Cette pièce est la première qu'il consacre aux enfants (suivront les sombres et néanmoins féériques Pinocchio et Cendrillon), mais il fait alors du théâtre depuis plus de dix ans et s'apprête à être invité du Festival d'Avignon l'année suivante. Acteur, il a rapidement cessé de l'être, à 23 ans, pour se lancer dans «l'écriture de spectacles» selon ses mots.
Du monologue Le Chemin de Dakar en 1990 à la création des Marchands en 2006, il fait ses armes, avant de rencontrer un succès qui ne s'est plus démenti. Associé aux Bouffes du Nord puis à l'Odéon, et désormais aux Amandiers-Nanterre, il crée à un rythme effréné des pièces d'une qualité constante, qui toutes creusent les paradoxes de l'Homme et la manière dont la mécanisation du travail le broie (Les Marchands, Ma Chambre froide, La Grande et Fabuleuse Histoire du commerce). Plus globalement, il s'intéresse aux errements de l'individu dans une société agressive (Cercles/Fictions).
La sphère personnelle n'est toutefois pas exempte de cauchemars et de déséquilibres, comme il le montre dans les deux parties du vrai/faux cabaret Je tremble ou du récent Réunification des deux Corées, sorte d'aveu d'impuissance quant à la réussite du coupl voire de l'altérité-même.

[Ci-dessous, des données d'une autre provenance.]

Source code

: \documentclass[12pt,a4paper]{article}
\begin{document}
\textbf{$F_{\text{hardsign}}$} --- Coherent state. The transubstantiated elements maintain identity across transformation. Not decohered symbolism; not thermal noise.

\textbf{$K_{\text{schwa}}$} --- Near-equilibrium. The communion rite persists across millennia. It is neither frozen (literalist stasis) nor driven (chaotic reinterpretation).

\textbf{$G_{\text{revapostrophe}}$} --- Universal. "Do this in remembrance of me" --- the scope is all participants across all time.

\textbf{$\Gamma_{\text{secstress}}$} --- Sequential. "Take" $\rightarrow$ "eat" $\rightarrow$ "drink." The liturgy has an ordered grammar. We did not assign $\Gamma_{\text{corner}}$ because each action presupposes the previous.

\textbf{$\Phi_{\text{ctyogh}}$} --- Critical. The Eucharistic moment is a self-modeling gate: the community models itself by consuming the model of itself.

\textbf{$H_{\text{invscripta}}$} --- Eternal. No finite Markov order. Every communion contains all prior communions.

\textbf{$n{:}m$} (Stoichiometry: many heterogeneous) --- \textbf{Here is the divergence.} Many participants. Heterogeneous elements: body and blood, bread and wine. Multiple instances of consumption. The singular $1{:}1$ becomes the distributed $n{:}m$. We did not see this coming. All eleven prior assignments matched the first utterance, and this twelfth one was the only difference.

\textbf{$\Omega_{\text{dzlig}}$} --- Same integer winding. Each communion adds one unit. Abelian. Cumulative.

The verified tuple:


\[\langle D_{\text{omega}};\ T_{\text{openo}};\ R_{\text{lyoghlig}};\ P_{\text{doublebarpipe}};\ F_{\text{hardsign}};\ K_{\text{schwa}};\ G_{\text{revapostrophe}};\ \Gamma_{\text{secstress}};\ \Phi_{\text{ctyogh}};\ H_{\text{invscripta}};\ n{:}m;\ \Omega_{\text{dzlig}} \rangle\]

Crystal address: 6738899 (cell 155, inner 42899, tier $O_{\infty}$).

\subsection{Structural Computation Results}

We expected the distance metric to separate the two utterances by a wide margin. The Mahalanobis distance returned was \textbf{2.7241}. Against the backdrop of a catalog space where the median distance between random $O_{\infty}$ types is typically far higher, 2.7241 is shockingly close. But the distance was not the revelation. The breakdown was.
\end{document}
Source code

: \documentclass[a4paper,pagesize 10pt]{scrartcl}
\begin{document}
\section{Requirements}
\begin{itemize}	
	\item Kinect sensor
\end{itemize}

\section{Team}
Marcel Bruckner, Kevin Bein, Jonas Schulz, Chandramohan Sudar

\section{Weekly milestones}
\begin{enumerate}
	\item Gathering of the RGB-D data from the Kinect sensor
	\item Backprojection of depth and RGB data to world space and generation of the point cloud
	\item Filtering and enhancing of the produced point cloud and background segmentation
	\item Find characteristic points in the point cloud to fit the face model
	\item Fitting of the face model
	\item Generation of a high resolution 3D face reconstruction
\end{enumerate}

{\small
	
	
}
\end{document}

Aujourd'hui, il déplace sa scrutation à la fois cinglante et bouleversante du monde qui l'entoure sur l'épisode historique de la Révolution avec Ça ira, fort d'une équipe artistique et d'une esthétique bâties au fil des années qui font qu'aujourd'hui Joël Pommerat est, à 52 ans, l'artiste majeur de la scène dramatique française.